Assigned task:
Select, from the data, each line where "related" occurs.

[Items from a dataset]
##############################
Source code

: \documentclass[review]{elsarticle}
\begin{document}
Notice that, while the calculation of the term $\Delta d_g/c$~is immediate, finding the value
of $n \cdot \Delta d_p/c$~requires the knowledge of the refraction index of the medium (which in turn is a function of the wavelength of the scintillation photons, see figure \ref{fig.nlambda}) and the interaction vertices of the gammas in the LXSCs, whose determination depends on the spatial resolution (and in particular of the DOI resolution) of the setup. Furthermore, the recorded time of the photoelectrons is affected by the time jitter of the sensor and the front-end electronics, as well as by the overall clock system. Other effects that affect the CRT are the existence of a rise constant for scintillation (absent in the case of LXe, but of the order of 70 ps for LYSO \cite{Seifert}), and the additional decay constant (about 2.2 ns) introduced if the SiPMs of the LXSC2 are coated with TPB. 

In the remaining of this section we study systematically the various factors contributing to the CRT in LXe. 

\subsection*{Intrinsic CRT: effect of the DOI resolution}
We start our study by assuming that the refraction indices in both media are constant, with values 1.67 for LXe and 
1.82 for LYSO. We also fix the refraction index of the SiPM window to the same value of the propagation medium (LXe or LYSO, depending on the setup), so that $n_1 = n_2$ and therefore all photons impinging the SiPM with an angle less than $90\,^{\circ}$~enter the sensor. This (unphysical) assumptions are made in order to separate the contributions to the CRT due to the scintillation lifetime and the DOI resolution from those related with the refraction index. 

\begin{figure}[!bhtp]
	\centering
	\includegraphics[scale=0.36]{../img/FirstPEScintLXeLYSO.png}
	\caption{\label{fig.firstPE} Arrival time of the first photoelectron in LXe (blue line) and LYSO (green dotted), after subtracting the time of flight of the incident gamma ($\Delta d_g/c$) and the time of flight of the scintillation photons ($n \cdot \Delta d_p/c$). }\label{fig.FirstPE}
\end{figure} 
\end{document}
##############################
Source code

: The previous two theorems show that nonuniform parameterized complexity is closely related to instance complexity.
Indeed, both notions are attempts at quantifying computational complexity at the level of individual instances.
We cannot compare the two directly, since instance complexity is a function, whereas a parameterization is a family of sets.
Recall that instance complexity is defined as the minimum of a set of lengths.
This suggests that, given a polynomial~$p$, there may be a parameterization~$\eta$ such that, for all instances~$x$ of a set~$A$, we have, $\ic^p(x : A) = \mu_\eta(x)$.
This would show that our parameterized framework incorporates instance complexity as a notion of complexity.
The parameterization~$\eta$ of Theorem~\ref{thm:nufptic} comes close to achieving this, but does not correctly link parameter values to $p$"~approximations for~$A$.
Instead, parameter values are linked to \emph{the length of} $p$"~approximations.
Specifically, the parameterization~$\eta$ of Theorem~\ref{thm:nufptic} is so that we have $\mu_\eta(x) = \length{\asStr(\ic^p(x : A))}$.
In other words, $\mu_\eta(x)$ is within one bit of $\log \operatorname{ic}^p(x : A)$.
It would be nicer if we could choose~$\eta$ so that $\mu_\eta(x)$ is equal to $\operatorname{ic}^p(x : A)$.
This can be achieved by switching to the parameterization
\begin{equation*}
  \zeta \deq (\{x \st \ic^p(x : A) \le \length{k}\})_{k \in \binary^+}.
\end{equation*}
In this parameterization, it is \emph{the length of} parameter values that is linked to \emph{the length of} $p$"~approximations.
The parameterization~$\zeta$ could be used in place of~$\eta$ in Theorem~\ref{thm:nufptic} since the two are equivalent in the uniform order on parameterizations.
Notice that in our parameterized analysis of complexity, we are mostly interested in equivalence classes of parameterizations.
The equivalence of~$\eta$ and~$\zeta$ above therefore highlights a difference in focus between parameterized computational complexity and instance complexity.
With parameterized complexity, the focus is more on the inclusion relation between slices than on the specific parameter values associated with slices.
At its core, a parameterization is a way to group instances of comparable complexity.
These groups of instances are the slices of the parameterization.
##############################
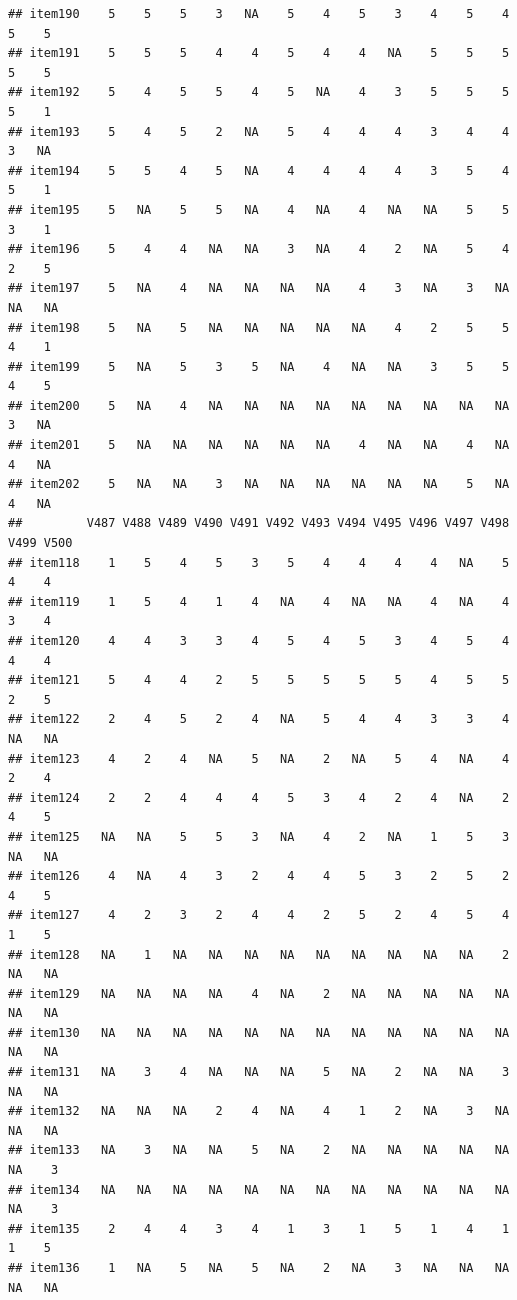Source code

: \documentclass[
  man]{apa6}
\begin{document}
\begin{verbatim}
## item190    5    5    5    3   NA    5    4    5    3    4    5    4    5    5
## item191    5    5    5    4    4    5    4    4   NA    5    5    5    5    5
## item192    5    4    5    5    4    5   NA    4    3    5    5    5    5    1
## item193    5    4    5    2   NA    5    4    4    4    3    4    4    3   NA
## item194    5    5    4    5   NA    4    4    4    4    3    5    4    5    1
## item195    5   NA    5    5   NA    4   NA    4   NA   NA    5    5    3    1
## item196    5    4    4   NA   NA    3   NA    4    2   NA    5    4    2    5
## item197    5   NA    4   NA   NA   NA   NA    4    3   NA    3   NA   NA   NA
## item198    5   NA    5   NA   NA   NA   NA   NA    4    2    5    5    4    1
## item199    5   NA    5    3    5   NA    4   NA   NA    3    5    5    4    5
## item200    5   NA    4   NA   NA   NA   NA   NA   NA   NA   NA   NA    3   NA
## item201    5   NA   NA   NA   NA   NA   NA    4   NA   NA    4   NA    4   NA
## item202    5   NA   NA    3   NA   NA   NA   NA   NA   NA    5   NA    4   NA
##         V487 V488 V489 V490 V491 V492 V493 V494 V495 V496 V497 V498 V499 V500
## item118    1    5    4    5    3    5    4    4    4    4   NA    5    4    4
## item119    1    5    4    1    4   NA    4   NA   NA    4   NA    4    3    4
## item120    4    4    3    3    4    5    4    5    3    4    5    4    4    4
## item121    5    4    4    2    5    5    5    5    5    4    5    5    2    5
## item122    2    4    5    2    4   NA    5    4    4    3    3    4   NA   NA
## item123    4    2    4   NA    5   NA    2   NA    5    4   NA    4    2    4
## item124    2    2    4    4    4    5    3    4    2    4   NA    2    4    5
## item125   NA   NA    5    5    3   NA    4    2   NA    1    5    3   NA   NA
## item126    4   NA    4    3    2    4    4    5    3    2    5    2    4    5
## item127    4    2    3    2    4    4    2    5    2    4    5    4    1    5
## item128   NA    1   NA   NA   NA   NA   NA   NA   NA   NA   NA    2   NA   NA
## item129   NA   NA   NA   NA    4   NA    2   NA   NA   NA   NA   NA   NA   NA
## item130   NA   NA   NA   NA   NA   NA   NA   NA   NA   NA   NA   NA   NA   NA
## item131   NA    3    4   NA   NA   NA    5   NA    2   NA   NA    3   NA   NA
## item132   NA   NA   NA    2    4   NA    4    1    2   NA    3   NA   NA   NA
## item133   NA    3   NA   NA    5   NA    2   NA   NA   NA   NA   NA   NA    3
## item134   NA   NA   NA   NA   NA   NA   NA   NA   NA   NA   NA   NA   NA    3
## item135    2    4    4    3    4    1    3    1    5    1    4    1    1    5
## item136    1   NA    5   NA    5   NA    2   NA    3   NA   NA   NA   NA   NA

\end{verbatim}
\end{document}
##############################
Answer to the problem:
1.82 for LYSO. We also fix the refraction index of the SiPM window to the same value of the propagation medium (LXe or LYSO, depending on the setup), so that $n_1 = n_2$ and therefore all photons impinging the SiPM with an angle less than $90\,^{\circ}$~enter the sensor. This (unphysical) assumptions are made in order to separate the contributions to the CRT due to the scintillation lifetime and the DOI resolution from those related with the refraction index. 
: The previous two theorems show that nonuniform parameterized complexity is closely related to instance complexity.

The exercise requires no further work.